Saturday, November 26, 2011

In a Mood

"You spoke to Anne last night, huh" asked Alex. His calm gaze was leveled on Jack, who stood leaning against his kitchen counter. Jack stared down at the floor, his face grim.

"Yeah," he whispered. His eyes remained lowered, but he held out a notebook.

Alex took it, but never took his eyes from Jack. "What's this?"

"I was in mood," said Jack, looking up and locking eyes with his old friend. "What else was there to do but write?"

He began to pace his kitchen; a caged tiger of emotion. "My love has not faltered in all this time. And the pain of it does not whither. She tells me of exploits without understanding how much it pains me to hear them."

His pacing came to a sudden halt. A kind of agonized reality seemed to have struck him. Grief, like a larval worm, began the slow climb across his face. "Or perhaps she simply doesn't care."

"No," said Alex, his tone firm. "I know how much you love Anne. You don't mean that. She would never, ever do that to you."

"I hope you're right."

"I am. Now shut up and let me read this stuff."

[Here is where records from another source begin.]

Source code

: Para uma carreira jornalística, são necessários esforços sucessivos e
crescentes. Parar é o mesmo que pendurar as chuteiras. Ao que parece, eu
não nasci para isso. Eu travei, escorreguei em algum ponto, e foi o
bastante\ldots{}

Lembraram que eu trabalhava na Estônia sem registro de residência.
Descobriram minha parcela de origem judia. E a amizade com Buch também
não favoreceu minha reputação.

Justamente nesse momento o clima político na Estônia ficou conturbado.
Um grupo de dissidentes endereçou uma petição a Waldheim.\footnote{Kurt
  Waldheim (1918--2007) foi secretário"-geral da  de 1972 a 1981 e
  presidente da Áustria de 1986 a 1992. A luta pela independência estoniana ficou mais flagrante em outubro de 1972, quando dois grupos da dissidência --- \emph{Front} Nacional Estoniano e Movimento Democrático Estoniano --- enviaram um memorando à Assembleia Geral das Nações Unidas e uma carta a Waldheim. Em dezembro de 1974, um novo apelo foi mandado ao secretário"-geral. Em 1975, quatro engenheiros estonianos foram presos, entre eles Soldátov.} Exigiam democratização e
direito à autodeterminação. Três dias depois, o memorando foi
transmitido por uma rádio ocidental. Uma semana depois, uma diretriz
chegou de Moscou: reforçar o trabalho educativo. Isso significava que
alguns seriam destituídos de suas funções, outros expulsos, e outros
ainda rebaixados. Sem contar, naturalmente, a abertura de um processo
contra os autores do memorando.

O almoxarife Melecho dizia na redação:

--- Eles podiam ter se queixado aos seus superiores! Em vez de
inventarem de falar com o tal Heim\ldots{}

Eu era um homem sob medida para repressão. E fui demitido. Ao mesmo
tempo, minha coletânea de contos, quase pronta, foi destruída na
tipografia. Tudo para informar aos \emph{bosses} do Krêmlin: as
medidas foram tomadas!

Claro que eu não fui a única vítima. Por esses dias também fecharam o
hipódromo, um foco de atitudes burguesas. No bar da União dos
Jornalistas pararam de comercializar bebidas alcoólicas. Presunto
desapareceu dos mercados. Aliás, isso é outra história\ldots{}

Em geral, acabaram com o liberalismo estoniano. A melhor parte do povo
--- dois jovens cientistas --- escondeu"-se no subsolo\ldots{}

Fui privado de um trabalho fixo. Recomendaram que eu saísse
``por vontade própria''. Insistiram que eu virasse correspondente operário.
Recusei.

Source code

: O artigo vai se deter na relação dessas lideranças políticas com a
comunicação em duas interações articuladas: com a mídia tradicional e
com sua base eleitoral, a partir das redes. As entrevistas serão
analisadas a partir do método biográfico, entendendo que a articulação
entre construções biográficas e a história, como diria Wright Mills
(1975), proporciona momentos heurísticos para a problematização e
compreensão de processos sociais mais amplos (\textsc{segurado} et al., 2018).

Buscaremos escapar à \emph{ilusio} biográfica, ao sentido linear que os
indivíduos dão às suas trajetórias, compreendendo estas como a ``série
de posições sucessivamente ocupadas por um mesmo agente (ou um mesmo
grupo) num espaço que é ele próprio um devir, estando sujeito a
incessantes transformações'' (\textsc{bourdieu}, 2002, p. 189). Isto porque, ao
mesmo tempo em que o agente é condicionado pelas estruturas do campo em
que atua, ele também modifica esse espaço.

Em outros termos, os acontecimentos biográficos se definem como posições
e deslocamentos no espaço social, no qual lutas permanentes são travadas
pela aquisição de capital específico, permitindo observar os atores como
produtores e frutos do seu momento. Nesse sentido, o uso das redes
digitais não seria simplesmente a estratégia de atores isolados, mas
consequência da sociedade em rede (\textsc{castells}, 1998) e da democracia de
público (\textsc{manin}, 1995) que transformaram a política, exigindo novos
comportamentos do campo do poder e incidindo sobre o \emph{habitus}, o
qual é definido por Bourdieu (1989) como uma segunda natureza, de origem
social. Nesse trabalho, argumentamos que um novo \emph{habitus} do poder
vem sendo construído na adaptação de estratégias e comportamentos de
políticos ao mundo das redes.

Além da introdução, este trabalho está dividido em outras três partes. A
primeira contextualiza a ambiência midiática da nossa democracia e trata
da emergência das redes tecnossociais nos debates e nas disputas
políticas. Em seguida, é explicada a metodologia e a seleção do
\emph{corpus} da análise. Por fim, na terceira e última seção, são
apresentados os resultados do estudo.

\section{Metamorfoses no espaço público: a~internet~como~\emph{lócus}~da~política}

Jack sighed and walked out the door to have a cigarette. Alex made himself comfortable on the floor, opened the notebook, and began to read.



****
Grace

Crimson tears flow down my arms
in memories of long ago
Grow up young man, grow up, grow up
No longer will they flow
Embrace this life you grew to loathe
allow yourself to know
that scars will fade and memories too
if you learn to just let go
Open your heart, forgive yourself
for errors of the past
Allow your soul to move along
the pain it will not last
Pray for me now I beg, I plead
that grace will see me through
For without the grace of heaven I fear
that I'll be lost to you.


Reflections

My doppelganger prays for me
each time that I walk past
I see the worry on his face
in his eyes beyond the glass.

The tears that silently roam his face
are tears he weeps for me
"You aren't as bad as I," he says.
"Why can't you seem to see?"

I look into his eyes for hours
before giving my reply
"It wasn't you who failed them all.
It was my fault. It was I."

Repentance

Apologies to mom and dad
apologies to my brother and son.
Apologies to those touched by my life
and the foolish things I've done.
Apologies to God for being
less that I could be.
Apologies to all of you
but most of all to me.

Forgive

You've blessed me with my life, oh Lord
Showed me love and grace
Put people in my life who cared
And filled an empty space.


But I've pushed them all away, oh Lord
Though you taught me how to live
It's not your fault, it's mine alone
And I must learn to forgive -


Myself for all the foolish words
I spoke without a thought
Myself for all the lies I've told;
I've got me now, I'm caught.


Please teach me how to do this, Lord
Please help me see the way
Forgiving myself is my only chance
To go on another day


I ask this of you now, oh Lord
I fear it cannot wait
Please teach me to forgive myself
before it is too late


Without You

Where did you come from and why now?
Of the billions on the earth, why you?
What miracle brought you to me, love
and without you now, what will I do?


When you are gone the sun won't shine
without you my heart won't beat
You were the missing puzzle piece
that made my soul complete.


There is no warmth within my world
now that you've gone away
And I question my own sanity
for rain tickles my cheeks on a clear, blue day


Where have you gone to and why now?
Of the billions on this earth, why she?
Why did I have to lose such love
and with it part of me?


Simple Rule

Roses have thorns to protect them from
the bumbling hands of fools
But roses can be cradled close
if you follow this short rule:


Treat them with love and a gentle touch
and soon enough you'll see
That roses can be folded close to your heart
when held delicately
****


Jack walked back into his apartment. He took one last drag before casting the cigarette butt out the door. Alex was nowhere to be seen. This wasn't entirely unexpected. The man was better than Houdini when it came to baffling escapes.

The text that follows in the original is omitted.